I was standing at the crossroads a few years ago. Along came a fellow with a guitar.
Said his name was Robert Johnson and that he had something to sell, but not to me.
I told him, “Me too.”
He gave me a smile and then he played a tune. I found out later it was a song called “Dust My Broom,” which makes no sense grammatically, but it sure sounded good.
After he was through playing, he said, “What are you asking for in exchange?”
I told him I had a strange request.
I said I wanted resistance.
“Resistance to what?”
“Excessive social media usage.”
He said, “Man, what are you talking about?’
I told him I wanted mental health.
He said, “You know what that means, don’t you? You’ll have to give up your phone.”
I told him, “I can do it.”
New research shows that “phones raise student anxiety,” according to an Associated Press article written by Carolyn Thompson.
She cites a National Education Association newsletter that labeled the anxiety a “mental health tsunami.”
She said, “Research now points to smartphone-driven social media as one of the biggest drivers of (student) stress.”
She referred to a South Carolina high school teacher’s classroom experiment that had each student document every smartphone notification they received for one hour.
“One girl got close to 150 Snapchat notifications,” the teacher reported.
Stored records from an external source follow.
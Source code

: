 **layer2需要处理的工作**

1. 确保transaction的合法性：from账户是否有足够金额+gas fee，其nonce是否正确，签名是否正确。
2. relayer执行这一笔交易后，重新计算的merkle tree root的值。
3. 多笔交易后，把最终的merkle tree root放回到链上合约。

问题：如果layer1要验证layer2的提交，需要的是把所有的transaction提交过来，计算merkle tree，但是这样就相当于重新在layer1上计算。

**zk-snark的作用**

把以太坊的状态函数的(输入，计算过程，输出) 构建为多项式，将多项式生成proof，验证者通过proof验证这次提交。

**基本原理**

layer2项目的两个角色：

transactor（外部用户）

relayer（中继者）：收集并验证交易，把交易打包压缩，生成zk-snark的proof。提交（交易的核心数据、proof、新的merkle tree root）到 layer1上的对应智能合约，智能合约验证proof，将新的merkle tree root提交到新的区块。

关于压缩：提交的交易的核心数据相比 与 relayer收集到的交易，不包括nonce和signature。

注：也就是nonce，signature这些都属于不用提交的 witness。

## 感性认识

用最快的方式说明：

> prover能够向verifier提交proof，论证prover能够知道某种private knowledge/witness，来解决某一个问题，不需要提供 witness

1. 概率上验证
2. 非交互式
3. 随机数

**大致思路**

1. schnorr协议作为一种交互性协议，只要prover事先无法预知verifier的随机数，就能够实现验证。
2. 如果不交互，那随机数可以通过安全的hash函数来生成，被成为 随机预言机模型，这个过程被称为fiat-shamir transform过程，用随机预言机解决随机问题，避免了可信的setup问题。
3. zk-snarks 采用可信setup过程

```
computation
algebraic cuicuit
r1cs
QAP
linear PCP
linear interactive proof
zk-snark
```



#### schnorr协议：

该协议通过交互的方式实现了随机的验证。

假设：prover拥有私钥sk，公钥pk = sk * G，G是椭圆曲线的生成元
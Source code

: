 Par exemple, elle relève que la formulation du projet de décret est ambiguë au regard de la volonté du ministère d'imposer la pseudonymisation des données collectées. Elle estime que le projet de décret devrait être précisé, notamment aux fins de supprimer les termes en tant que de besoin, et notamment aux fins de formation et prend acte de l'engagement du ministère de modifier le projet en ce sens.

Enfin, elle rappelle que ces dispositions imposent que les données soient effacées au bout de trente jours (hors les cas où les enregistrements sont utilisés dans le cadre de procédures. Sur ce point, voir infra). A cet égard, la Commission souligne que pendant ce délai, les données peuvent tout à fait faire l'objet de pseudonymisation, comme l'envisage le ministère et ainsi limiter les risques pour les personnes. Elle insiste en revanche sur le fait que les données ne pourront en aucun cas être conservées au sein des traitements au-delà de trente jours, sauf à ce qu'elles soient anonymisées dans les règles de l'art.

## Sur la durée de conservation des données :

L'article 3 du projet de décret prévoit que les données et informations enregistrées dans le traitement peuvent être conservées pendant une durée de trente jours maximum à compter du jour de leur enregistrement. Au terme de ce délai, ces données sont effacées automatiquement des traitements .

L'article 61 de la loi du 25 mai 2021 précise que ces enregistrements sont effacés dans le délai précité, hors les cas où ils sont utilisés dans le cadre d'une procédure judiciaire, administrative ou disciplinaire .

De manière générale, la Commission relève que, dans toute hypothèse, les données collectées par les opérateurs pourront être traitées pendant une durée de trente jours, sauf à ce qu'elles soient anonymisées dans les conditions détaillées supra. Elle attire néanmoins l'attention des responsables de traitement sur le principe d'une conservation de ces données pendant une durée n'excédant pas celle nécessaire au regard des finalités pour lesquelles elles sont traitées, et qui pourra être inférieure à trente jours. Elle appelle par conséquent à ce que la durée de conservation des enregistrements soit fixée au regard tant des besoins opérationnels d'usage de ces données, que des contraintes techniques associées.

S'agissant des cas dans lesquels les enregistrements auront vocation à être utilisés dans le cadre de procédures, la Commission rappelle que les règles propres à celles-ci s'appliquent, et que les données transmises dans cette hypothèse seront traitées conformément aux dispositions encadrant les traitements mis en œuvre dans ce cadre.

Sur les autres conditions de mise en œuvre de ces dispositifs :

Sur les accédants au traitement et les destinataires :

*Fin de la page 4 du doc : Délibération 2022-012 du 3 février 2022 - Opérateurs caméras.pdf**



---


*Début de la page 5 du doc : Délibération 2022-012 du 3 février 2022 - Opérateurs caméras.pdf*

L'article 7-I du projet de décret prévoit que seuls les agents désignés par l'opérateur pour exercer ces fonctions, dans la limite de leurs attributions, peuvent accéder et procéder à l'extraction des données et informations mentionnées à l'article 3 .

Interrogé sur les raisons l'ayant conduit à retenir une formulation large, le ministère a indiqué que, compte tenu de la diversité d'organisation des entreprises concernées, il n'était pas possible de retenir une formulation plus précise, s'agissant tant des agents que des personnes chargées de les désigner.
Jean Twenge, a psychology professor at San Diego State, said, “What a lot of teens told me is that social media and their phones feel mandatory.”
An editorial in the American Academy of Pediatrics’ journal stated, “Aberrant and/or excessive social media usage” could contribute to teenage “feelings of isolation, depressive symptoms, and anxiety.”
I have not seen a teenager in public in the past 20 years who wasn’t on the phone, holding a phone, kissing a phone or dancing with a phone.
A school in Maine, Belfast Area High, tried an experiment of its own that failed miserably.
No cellphones for a single day.
Guess what percentage took part? (Answer at the end.)
I got what I wanted at the crossroads. My mental health seems fine. (Maybe not everyone would agree with that.)
All I know is I don’t have a speck of anxiety when I realize I have left home without my phone.
And I don’t have an iota of anxiety when I haven’t checked my messages for 10 minutes.
It might help to be enormously unpopular in the first place.
I do email all over the place, respond to every column comment I receive, and appreciate all of the offers from wealthy potentates and lonely Russian women.
However, I am smartphone free.
If there is a teenager within the sound of this column who does not let a smartphone control your life, I’d like to hear about it. Just don’t call me.
How do you do it, when all of those around you are transfixed and absorbed?
We didn’t even have cordless phones when I was a kid. The ages were darker than that: We didn’t have rap music.
Imagine that: We didn’t have cellphones or salacious, rhyming chants that all sounded alike.
Sometimes I don’t know how I made it without them.
Less than 20 percent of the students and staff at Belfast Area High School took part in the experiment.